START Data extracts
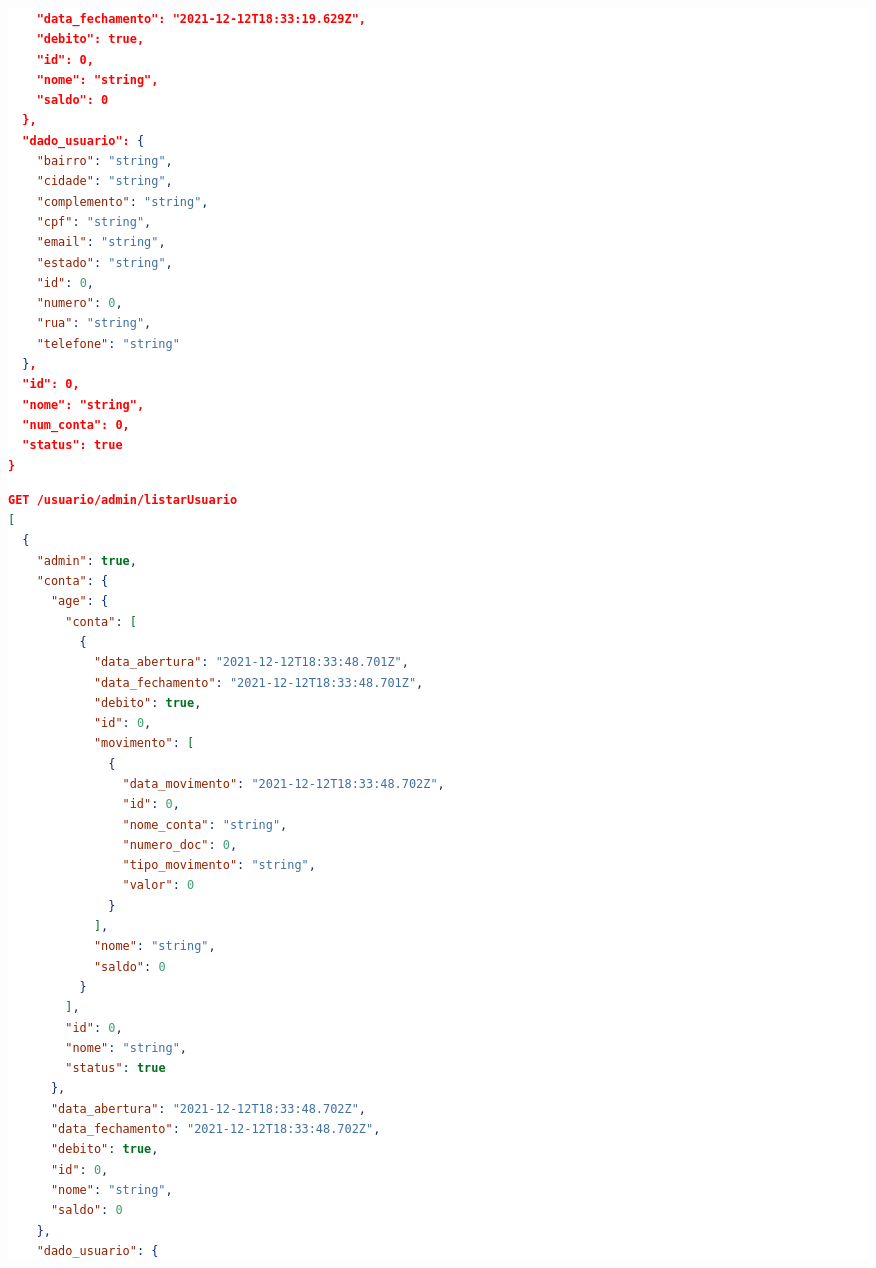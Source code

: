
 ```json
    "data_fechamento": "2021-12-12T18:33:19.629Z",
    "debito": true,
    "id": 0,
    "nome": "string",
    "saldo": 0
  },
  "dado_usuario": {
    "bairro": "string",
    "cidade": "string",
    "complemento": "string",
    "cpf": "string",
    "email": "string",
    "estado": "string",
    "id": 0,
    "numero": 0,
    "rua": "string",
    "telefone": "string"
  },
  "id": 0,
  "nome": "string",
  "num_conta": 0,
  "status": true
}
```

```json
GET /usuario/admin/listarUsuario
[
  {
    "admin": true,
    "conta": {
      "age": {
        "conta": [
          {
            "data_abertura": "2021-12-12T18:33:48.701Z",
            "data_fechamento": "2021-12-12T18:33:48.701Z",
            "debito": true,
            "id": 0,
            "movimento": [
              {
                "data_movimento": "2021-12-12T18:33:48.702Z",
                "id": 0,
                "nome_conta": "string",
                "numero_doc": 0,
                "tipo_movimento": "string",
                "valor": 0
              }
            ],
            "nome": "string",
            "saldo": 0
          }
        ],
        "id": 0,
        "nome": "string",
        "status": true
      },
      "data_abertura": "2021-12-12T18:33:48.702Z",
      "data_fechamento": "2021-12-12T18:33:48.702Z",
      "debito": true,
      "id": 0,
      "nome": "string",
      "saldo": 0
    },
    "dado_usuario": {
```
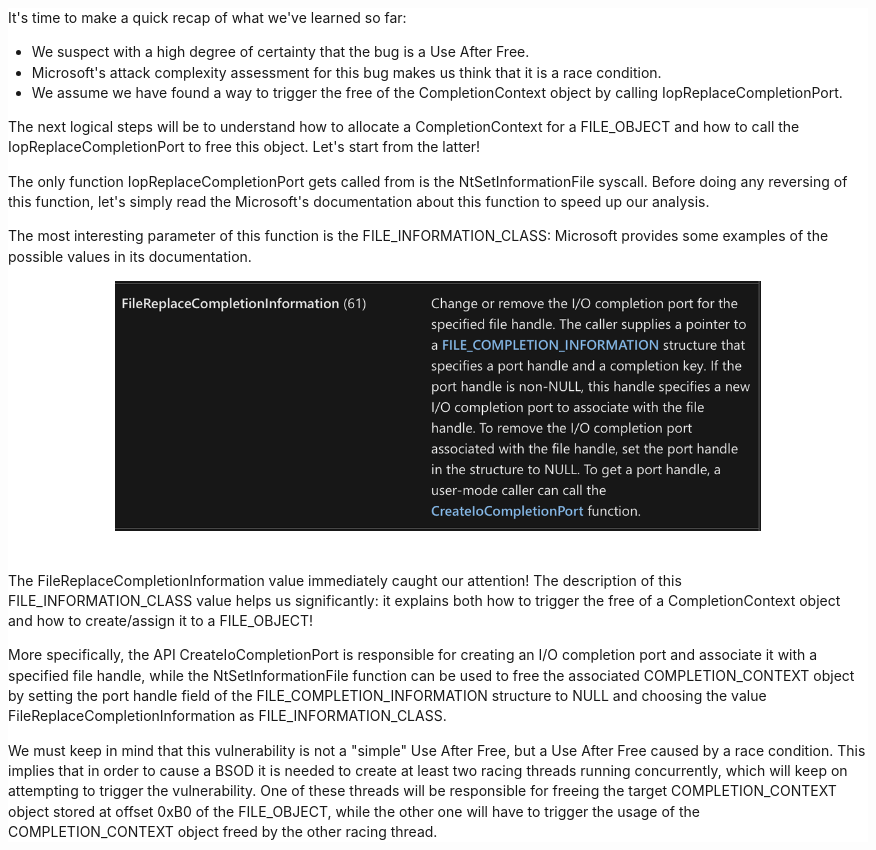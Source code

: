 It's time to make a quick recap of what we've learned so far:

- We suspect with a high degree of certainty that the bug is a Use After Free.
- Microsoft's attack complexity assessment for this bug makes us think that it is a race condition.
- We assume we have found a way to trigger the free of the CompletionContext object by calling IopReplaceCompletionPort.

The next logical steps will be to understand how to allocate a CompletionContext for a FILE_OBJECT and how to call the IopReplaceCompletionPort to free this object.
Let's start from the latter!

The only function IopReplaceCompletionPort gets called from is the NtSetInformationFile syscall. Before doing any reversing of this function, let's simply read
the Microsoft's documentation about this function to speed up our analysis.

The most interesting parameter of this function is the FILE_INFORMATION_CLASS: Microsoft provides some examples of the possible values in its documentation.

<div align='center'><img src="/images/msdn_ntsetinformationfile.png" height="250" width="700" > </div> <br>

The FileReplaceCompletionInformation value immediately caught our attention! The description of this FILE_INFORMATION_CLASS value helps us
significantly: it explains both how to trigger the free of a CompletionContext object and how to create/assign it to a FILE_OBJECT!


More specifically, the API CreateIoCompletionPort is responsible for creating an I/O completion port and associate it with a specified file handle, while the NtSetInformationFile function
can be used to free the associated COMPLETION_CONTEXT object by setting the port handle field of the FILE_COMPLETION_INFORMATION structure to NULL and choosing the value FileReplaceCompletionInformation as
FILE_INFORMATION_CLASS.

We must keep in mind that this vulnerability is not a "simple" Use After Free, but a Use After Free caused by a race condition. This implies that in order to cause a BSOD
it is needed to create at least two racing threads running concurrently, which will keep on attempting to trigger the vulnerability.
One of these threads will be responsible for freeing the target COMPLETION_CONTEXT object stored at offset 0xB0 of the FILE_OBJECT, while the other one will have to trigger the usage
of the COMPLETION_CONTEXT object freed by the other racing thread.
END Data extracts
> [Task statement] When a line of the records holds the word "object", copy that line.

> [Response]
- We assume we have found a way to trigger the free of the CompletionContext object by calling IopReplaceCompletionPort.
The next logical steps will be to understand how to allocate a CompletionContext for a FILE_OBJECT and how to call the IopReplaceCompletionPort to free this object.
significantly: it explains both how to trigger the free of a CompletionContext object and how to create/assign it to a FILE_OBJECT!
can be used to free the associated COMPLETION_CONTEXT object by setting the port handle field of the FILE_COMPLETION_INFORMATION structure to NULL and choosing the value FileReplaceCompletionInformation as
One of these threads will be responsible for freeing the target COMPLETION_CONTEXT object stored at offset 0xB0 of the FILE_OBJECT, while the other one will have to trigger the usage
of the COMPLETION_CONTEXT object freed by the other racing thread.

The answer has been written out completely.